Matthew 15:22 is a verse in the fifteenth chapter of the Gospel of Matthew in the New Testament.

==Content==
In the original Greek according to Westcott-Hort, this verse is:
Καὶ ἰδού, γυνὴ Χαναναία ἀπὸ τῶν ὁρίων ἐκείνων ἐξελθοῦσα ἐκραύγασεν αὐτῷ, λέγουσα, Ἐλέησόν με, Κύριε, υἱὲ Δαβίδ· ἡ θυγάτηρ μου κακῶς δαιμονίζεται.

In the King James Version of the Bible the text reads:
And, behold, a woman of Canaan came out of the same coasts, and cried unto him, saying, Have mercy on me, O Lord, thou Son of David; my daughter is grievously vexed with a devil.
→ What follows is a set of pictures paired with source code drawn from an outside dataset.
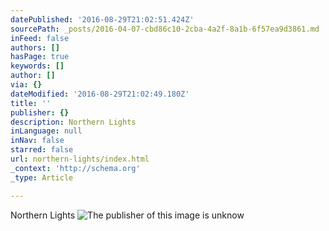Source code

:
 ```yaml
---
datePublished: '2016-08-29T21:02:51.424Z'
sourcePath: _posts/2016-04-07-cbd86c10-2cba-4a2f-8a1b-6f57ea9d3861.md
inFeed: false
authors: []
hasPage: true
keywords: []
author: []
via: {}
dateModified: '2016-08-29T21:02:49.180Z'
title: ''
publisher: {}
description: Northern Lights
inLanguage: null
inNav: false
starred: false
url: northern-lights/index.html
_context: 'http://schema.org'
_type: Article

---
```

Northern Lights
![The publisher of this image is unknow](https://the-grid-user-content.s3-us-west-2.amazonaws.com/4fc340a0-7783-421f-9d2c-23ce86b28df9.jpg)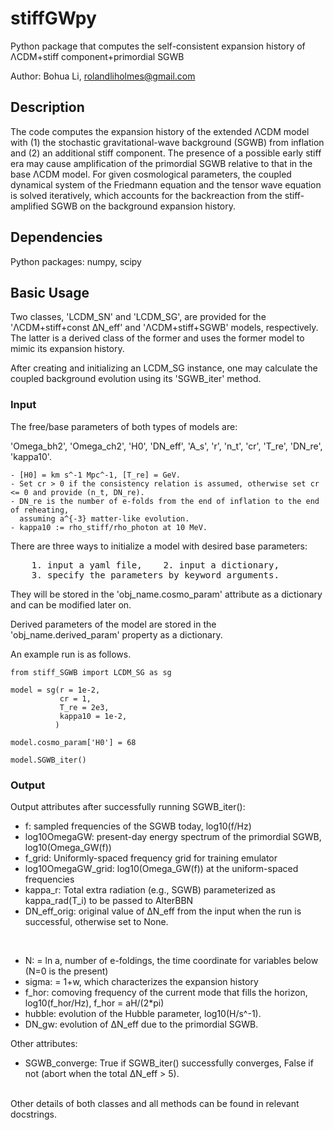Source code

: # stiffGWpy
Python package that computes the self-consistent expansion history of &Lambda;CDM+stiff component+primordial SGWB

Author: Bohua Li, rolandliholmes@gmail.com

Description
-------------
The code computes the expansion history of the extended &Lambda;CDM model 
with (1) the stochastic gravitational-wave background (SGWB) from inflation 
and (2) an additional stiff component. The presence of a possible early stiff era
may cause amplification of the primordial SGWB relative to that in the base &Lambda;CDM model.
For given cosmological parameters, the coupled dynamical system of the Friedmann equation 
and the tensor wave equation is solved iteratively, which accounts for the backreaction 
from the stiff-amplified SGWB on the background expansion history.


Dependencies
--------------------
Python packages: numpy, scipy


Basic Usage
-----------------------------------
Two classes, 'LCDM_SN' and 'LCDM_SG', are provided for the '&Lambda;CDM+stiff+const &Delta;N_eff' 
and '&Lambda;CDM+stiff+SGWB' models, respectively. The latter is a derived class of the former 
and uses the former model to mimic its expansion history.

After creating and initializing an LCDM_SG instance, one may calculate the coupled background evolution 
using its 'SGWB_iter' method. 


### Input ###

The free/base parameters of both types of models are: 

'Omega_bh2',  'Omega_ch2',  'H0',  'DN_eff',  'A_s',  'r', 'n_t', 'cr', 'T_re', 'DN_re', 'kappa10'.

    - [H0] = km s^-1 Mpc^-1, [T_re] = GeV.
    - Set cr > 0 if the consistency relation is assumed, otherwise set cr <= 0 and provide (n_t, DN_re).
    - DN_re is the number of e-folds from the end of inflation to the end of reheating, 
      assuming a^{-3} matter-like evolution.
    - kappa10 := rho_stiff/rho_photon at 10 MeV.

There are three ways to initialize a model with desired base parameters:  
<pre>
    1. input a yaml file,    2. input a dictionary,  
    3. specify the parameters by keyword arguments.  
</pre>
They will be stored in the 'obj_name.cosmo_param' attribute as a dictionary and can be modified later on.  

Derived parameters of the model are stored in the 'obj_name.derived_param' property as a dictionary.  

An example run is as follows.

```
from stiff_SGWB import LCDM_SG as sg

model = sg(r = 1e-2,
           cr = 1,
           T_re = 2e3,
           kappa10 = 1e-2,
          )

model.cosmo_param['H0'] = 68

model.SGWB_iter()
```

### Output ###

Output attributes after successfully running SGWB_iter():
    
- f:             sampled frequencies of the SGWB today, log10(f/Hz) 
- log10OmegaGW:  present-day energy spectrum of the primordial SGWB, log10(Omega_GW(f))
- f_grid:        Uniformly-spaced frequency grid for training emulator
- log10OmegaGW_grid:  log10(Omega_GW(f)) at the uniform-spaced frequencies
- kappa_r:       Total extra radiation (e.g., SGWB) parameterized as kappa_rad(T_i) to be passed to AlterBBN
- DN_eff_orig:   original value of &Delta;N_eff from the input when the run is successful, otherwise set to None.
<br/>

- N:             = ln a, number of e-foldings, the time coordinate for variables below (N=0 is the present)
- sigma:         = 1+w, which characterizes the expansion history 
- f_hor:         comoving frequency of the current mode that fills the horizon, log10(f_hor/Hz), f_hor = aH/(2*pi)
- hubble:        evolution of the Hubble parameter, log10(H/s^-1). 
- DN_gw:         evolution of &Delta;N_eff due to the primordial SGWB. 


Other attributes:

- SGWB_converge: True if SGWB_iter() successfully converges, False if not (abort when the total &Delta;N_eff > 5).


\
Other details of both classes and all methods can be found in relevant docstrings. 
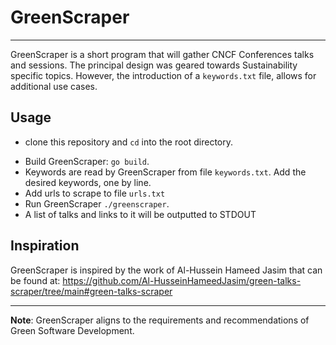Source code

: # GreenScraper
***
GreenScraper is a short program that will gather CNCF Conferences talks and sessions. The principal design was geared towards Sustainability specific topics. However, the introduction of a ```keywords.txt``` file, allows for additional use cases.

## Usage

* clone this repository and ```cd``` into the root directory.

- Build GreenScraper: ```go build```.
- Keywords are read by GreenScraper from file ```keywords.txt```. Add the desired keywords, one by line.
- Add urls to scrape to file ```urls.txt```
- Run GreenScraper ```./greenscraper```.
- A list of talks and links to it will be outputted to STDOUT

## Inspiration

GreenScraper is inspired by the work of Al-Hussein Hameed Jasim that can be found at:
https://github.com/Al-HusseinHameedJasim/green-talks-scraper/tree/main#green-talks-scraper

***
**Note**: GreenScraper aligns to the requirements and recommendations of Green Software Development.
The New International Version translates the passage as:
A Canaanite woman from that vicinity came to him, crying out, "Lord, Son of David, have mercy on me! My daughter is suffering terribly from demon-possession."

==Analysis==
This woman was a Gentile and Phoenician (see Mark 7:26). She is said to have been a Chanaanite, one of the descendants of Chanaan, the son of Cham, and grandson of Noah. The Phoenicians and Chanaanites were the same people, but were called Chanaanites, by the Hebrews, and Phoenicians, by the Greeks. The woman called a "Syro-Phoenician", (Mark 7:26) since she came from the part of Phoenicia that was part of Syria. "Have mercy on me" shows that the woman full bore the affliction of her daughter. Her great faith is shown by the fact that she believed He could cast out devils.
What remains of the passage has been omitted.